## Task prompt
Restate word for word the section of the entries that opens at the line containing "(2019) & Hao Huang\\" and closes at the line containing "For fixed $\beta$", both lines kept, pictures dropped.

== Records provided ==

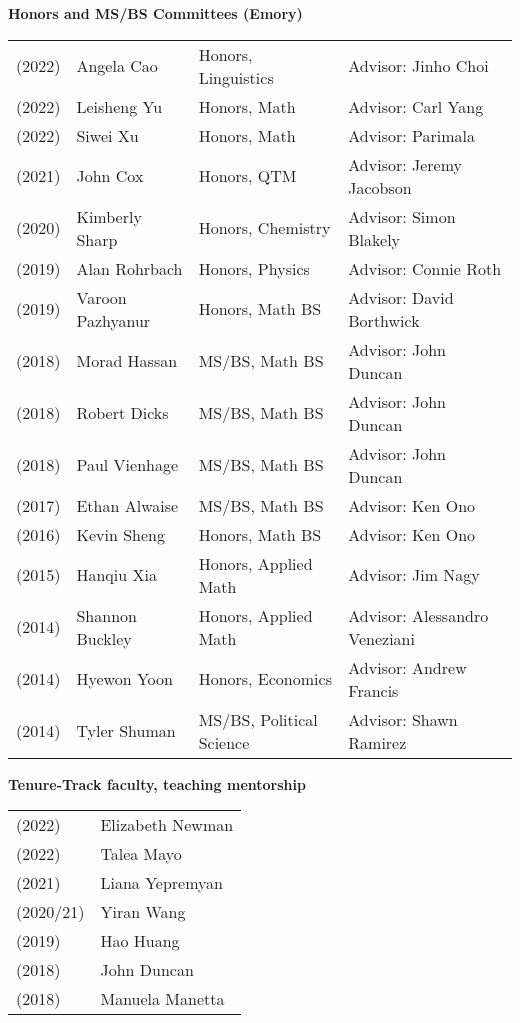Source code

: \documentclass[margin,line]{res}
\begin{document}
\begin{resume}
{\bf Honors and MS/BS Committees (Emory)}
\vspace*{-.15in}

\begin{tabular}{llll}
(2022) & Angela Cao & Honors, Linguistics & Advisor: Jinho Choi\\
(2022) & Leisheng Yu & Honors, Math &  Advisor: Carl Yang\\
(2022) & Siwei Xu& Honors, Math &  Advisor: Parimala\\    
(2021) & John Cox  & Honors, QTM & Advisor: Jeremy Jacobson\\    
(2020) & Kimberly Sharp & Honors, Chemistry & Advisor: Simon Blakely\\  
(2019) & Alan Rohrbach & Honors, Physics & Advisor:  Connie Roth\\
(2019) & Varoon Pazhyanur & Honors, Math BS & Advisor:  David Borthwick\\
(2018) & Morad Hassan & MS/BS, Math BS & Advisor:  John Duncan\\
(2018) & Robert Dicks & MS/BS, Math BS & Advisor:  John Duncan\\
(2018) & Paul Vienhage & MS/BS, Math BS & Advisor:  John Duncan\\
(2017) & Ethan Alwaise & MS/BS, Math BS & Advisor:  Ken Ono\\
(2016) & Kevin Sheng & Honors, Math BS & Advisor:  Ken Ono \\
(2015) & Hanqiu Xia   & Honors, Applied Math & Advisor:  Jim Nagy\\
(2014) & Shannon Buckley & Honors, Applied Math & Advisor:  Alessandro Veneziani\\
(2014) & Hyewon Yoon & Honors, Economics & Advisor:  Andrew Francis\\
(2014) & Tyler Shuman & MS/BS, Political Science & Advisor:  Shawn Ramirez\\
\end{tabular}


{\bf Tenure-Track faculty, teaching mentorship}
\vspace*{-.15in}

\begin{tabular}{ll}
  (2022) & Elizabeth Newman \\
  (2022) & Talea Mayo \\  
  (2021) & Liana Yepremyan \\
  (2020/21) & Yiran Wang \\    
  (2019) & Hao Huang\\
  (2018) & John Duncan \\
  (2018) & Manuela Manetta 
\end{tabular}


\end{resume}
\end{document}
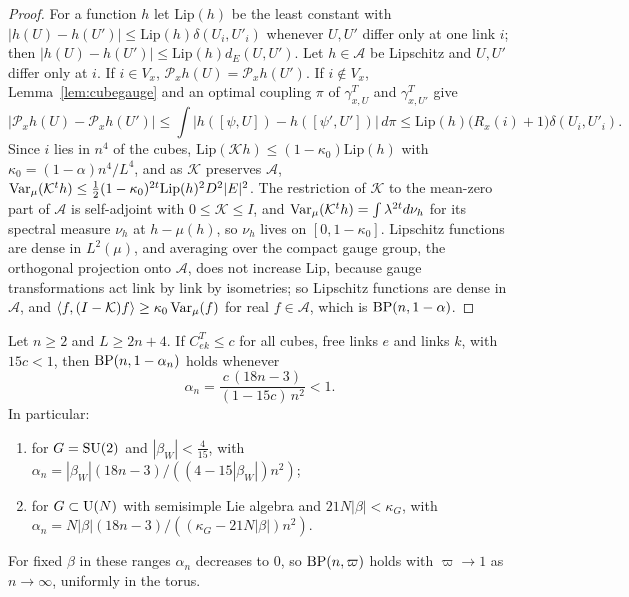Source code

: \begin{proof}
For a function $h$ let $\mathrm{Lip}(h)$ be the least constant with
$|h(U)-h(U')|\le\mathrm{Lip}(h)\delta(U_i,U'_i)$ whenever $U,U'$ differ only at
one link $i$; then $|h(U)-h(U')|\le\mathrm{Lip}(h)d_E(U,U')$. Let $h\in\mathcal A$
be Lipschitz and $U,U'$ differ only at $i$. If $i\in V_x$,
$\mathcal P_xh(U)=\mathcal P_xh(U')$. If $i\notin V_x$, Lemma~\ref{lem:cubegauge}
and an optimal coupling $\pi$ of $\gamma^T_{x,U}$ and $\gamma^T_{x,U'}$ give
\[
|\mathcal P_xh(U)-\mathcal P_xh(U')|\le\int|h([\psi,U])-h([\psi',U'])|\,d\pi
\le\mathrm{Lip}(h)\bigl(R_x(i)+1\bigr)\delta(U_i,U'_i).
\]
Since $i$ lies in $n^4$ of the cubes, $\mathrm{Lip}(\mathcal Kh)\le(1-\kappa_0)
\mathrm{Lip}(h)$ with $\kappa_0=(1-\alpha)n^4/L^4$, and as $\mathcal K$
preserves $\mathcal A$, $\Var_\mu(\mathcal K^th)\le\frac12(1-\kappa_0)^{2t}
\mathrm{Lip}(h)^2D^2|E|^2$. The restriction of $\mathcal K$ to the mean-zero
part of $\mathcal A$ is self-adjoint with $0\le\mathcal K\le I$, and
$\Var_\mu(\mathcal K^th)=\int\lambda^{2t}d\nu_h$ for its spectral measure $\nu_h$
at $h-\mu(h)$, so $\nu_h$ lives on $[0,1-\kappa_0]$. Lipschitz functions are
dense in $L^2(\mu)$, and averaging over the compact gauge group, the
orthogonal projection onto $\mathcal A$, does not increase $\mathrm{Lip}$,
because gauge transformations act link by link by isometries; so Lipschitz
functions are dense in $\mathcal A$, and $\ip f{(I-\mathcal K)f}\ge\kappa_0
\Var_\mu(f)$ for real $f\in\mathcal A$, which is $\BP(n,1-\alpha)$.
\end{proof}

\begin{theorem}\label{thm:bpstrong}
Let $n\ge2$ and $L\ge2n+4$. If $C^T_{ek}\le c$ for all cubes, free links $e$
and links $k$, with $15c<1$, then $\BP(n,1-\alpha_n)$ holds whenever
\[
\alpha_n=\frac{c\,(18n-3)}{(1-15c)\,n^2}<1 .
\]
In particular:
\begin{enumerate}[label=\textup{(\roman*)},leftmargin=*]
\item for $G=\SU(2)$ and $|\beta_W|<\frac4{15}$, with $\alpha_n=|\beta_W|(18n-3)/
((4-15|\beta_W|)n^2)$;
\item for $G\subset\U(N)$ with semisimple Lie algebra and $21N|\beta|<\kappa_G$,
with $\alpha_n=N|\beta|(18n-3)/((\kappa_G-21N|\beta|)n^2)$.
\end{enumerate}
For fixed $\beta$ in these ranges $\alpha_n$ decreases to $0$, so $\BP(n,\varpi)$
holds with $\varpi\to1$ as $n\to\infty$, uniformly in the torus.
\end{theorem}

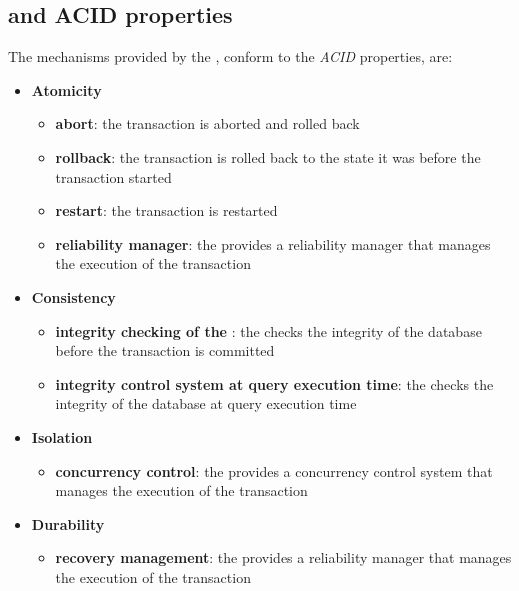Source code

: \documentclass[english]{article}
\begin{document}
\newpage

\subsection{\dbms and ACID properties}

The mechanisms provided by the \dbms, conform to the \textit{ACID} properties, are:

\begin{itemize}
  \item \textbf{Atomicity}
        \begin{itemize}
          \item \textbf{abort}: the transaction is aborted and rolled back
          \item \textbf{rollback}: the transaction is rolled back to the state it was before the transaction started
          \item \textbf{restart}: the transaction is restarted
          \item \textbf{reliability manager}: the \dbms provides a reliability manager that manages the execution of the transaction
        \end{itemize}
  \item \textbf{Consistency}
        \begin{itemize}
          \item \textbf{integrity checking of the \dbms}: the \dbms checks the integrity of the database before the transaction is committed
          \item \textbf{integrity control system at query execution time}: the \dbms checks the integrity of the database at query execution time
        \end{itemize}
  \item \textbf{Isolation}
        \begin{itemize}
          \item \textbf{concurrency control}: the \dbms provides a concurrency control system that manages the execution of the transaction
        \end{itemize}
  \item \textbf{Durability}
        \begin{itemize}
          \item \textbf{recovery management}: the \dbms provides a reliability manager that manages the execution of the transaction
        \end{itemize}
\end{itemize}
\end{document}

===

## Response to this exercise
  (2019) & Hao Huang\\
  (2018) & John Duncan \\
  (2018) & Manuela Manetta 
\end{tabular}


\end{resume}
\end{document}
Source code

: \begin{proof}
For a function $h$ let $\mathrm{Lip}(h)$ be the least constant with
$|h(U)-h(U')|\le\mathrm{Lip}(h)\delta(U_i,U'_i)$ whenever $U,U'$ differ only at
one link $i$; then $|h(U)-h(U')|\le\mathrm{Lip}(h)d_E(U,U')$. Let $h\in\mathcal A$
be Lipschitz and $U,U'$ differ only at $i$. If $i\in V_x$,
$\mathcal P_xh(U)=\mathcal P_xh(U')$. If $i\notin V_x$, Lemma~\ref{lem:cubegauge}
and an optimal coupling $\pi$ of $\gamma^T_{x,U}$ and $\gamma^T_{x,U'}$ give
\[
|\mathcal P_xh(U)-\mathcal P_xh(U')|\le\int|h([\psi,U])-h([\psi',U'])|\,d\pi
\le\mathrm{Lip}(h)\bigl(R_x(i)+1\bigr)\delta(U_i,U'_i).
\]
Since $i$ lies in $n^4$ of the cubes, $\mathrm{Lip}(\mathcal Kh)\le(1-\kappa_0)
\mathrm{Lip}(h)$ with $\kappa_0=(1-\alpha)n^4/L^4$, and as $\mathcal K$
preserves $\mathcal A$, $\Var_\mu(\mathcal K^th)\le\frac12(1-\kappa_0)^{2t}
\mathrm{Lip}(h)^2D^2|E|^2$. The restriction of $\mathcal K$ to the mean-zero
part of $\mathcal A$ is self-adjoint with $0\le\mathcal K\le I$, and
$\Var_\mu(\mathcal K^th)=\int\lambda^{2t}d\nu_h$ for its spectral measure $\nu_h$
at $h-\mu(h)$, so $\nu_h$ lives on $[0,1-\kappa_0]$. Lipschitz functions are
dense in $L^2(\mu)$, and averaging over the compact gauge group, the
orthogonal projection onto $\mathcal A$, does not increase $\mathrm{Lip}$,
because gauge transformations act link by link by isometries; so Lipschitz
functions are dense in $\mathcal A$, and $\ip f{(I-\mathcal K)f}\ge\kappa_0
\Var_\mu(f)$ for real $f\in\mathcal A$, which is $\BP(n,1-\alpha)$.
\end{proof}

\begin{theorem}\label{thm:bpstrong}
Let $n\ge2$ and $L\ge2n+4$. If $C^T_{ek}\le c$ for all cubes, free links $e$
and links $k$, with $15c<1$, then $\BP(n,1-\alpha_n)$ holds whenever
\[
\alpha_n=\frac{c\,(18n-3)}{(1-15c)\,n^2}<1 .
\]
In particular:
\begin{enumerate}[label=\textup{(\roman*)},leftmargin=*]
\item for $G=\SU(2)$ and $|\beta_W|<\frac4{15}$, with $\alpha_n=|\beta_W|(18n-3)/
((4-15|\beta_W|)n^2)$;
\item for $G\subset\U(N)$ with semisimple Lie algebra and $21N|\beta|<\kappa_G$,
with $\alpha_n=N|\beta|(18n-3)/((\kappa_G-21N|\beta|)n^2)$.
\end{enumerate}
For fixed $\beta$ in these ranges $\alpha_n$ decreases to $0$, so $\BP(n,\varpi)$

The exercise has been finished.